╔══

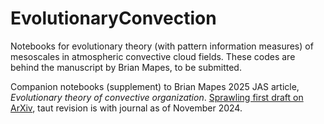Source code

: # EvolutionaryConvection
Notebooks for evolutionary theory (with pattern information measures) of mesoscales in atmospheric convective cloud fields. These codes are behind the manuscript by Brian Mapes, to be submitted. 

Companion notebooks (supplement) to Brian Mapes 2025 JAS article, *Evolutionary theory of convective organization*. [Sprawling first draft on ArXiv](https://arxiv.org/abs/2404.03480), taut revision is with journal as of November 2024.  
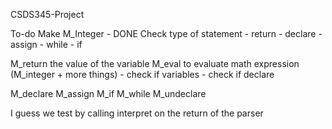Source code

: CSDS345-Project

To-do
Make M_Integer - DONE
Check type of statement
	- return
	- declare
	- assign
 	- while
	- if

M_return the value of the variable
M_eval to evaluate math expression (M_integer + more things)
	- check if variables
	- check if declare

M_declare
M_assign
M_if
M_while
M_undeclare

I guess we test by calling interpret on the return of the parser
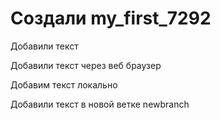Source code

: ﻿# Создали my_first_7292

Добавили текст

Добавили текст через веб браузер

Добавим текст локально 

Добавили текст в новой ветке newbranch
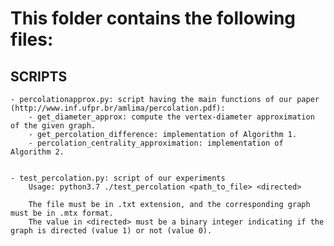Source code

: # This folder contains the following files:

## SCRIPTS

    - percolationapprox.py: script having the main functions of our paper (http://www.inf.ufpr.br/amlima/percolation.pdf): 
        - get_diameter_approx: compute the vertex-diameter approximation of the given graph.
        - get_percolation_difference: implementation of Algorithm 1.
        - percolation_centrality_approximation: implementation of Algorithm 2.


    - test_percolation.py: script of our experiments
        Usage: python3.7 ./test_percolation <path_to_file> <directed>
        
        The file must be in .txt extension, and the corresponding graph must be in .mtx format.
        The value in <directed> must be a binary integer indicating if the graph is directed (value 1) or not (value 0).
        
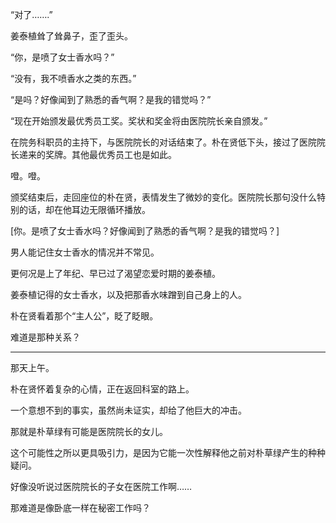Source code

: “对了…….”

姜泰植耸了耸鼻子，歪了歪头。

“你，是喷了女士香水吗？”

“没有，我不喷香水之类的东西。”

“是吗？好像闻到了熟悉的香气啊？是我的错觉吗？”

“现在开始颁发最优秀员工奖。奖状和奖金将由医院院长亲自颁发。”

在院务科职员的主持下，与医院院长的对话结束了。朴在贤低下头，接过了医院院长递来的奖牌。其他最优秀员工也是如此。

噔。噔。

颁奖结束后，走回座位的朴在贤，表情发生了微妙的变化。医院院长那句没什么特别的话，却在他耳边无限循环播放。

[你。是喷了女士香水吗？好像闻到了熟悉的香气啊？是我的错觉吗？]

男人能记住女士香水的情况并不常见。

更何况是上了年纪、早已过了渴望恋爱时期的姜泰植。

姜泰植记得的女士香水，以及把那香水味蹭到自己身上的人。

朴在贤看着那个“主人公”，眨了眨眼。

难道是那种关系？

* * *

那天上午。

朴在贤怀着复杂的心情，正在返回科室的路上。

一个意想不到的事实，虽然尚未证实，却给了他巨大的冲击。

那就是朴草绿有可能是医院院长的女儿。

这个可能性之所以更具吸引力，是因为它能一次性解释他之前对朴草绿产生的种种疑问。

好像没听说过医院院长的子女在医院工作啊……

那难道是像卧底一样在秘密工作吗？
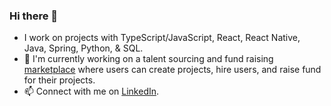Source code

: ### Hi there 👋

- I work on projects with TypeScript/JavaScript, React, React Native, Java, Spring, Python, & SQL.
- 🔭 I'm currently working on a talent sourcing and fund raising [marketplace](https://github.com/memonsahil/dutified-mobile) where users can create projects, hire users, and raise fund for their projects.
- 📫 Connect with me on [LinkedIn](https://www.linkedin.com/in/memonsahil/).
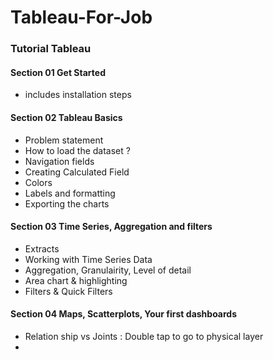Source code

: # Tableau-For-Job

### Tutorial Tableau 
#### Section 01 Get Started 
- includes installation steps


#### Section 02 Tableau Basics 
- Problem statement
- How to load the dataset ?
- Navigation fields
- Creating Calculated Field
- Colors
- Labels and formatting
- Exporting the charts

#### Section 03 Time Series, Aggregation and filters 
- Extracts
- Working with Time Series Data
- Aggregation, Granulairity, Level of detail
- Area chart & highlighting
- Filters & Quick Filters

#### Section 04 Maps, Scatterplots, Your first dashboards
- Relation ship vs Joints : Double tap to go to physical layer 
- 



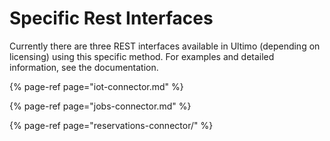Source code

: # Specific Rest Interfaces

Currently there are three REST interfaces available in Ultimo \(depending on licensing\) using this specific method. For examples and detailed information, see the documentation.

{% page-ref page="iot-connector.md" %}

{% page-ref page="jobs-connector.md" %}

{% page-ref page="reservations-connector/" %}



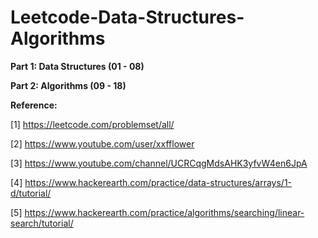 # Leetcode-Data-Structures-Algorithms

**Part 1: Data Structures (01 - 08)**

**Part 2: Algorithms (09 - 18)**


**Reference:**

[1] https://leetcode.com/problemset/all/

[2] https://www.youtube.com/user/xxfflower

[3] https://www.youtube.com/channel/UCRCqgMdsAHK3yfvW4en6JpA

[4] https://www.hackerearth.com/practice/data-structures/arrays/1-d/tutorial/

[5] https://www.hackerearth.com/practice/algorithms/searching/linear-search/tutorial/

╚══

EXERCISE GOAL: Leave the pictures out and output exactly the lines above, from the start of the listing through the line with "- percolationapprox.py: script".

SOLUTION TO THE PROBLEM:
Source code

: # EvolutionaryConvection
Notebooks for evolutionary theory (with pattern information measures) of mesoscales in atmospheric convective cloud fields. These codes are behind the manuscript by Brian Mapes, to be submitted. 

Companion notebooks (supplement) to Brian Mapes 2025 JAS article, *Evolutionary theory of convective organization*. [Sprawling first draft on ArXiv](https://arxiv.org/abs/2404.03480), taut revision is with journal as of November 2024.  
Source code

: CSDS345-Project

To-do
Make M_Integer - DONE
Check type of statement
	- return
	- declare
	- assign
 	- while
	- if

M_return the value of the variable
M_eval to evaluate math expression (M_integer + more things)
	- check if variables
	- check if declare

M_declare
M_assign
M_if
M_while
M_undeclare

I guess we test by calling interpret on the return of the parser
Source code

: ﻿# Создали my_first_7292

Добавили текст

Добавили текст через веб браузер

Добавим текст локально 

Добавили текст в новой ветке newbranch
Source code

: # This folder contains the following files:

## SCRIPTS

    - percolationapprox.py: script having the main functions of our paper (http://www.inf.ufpr.br/amlima/percolation.pdf): 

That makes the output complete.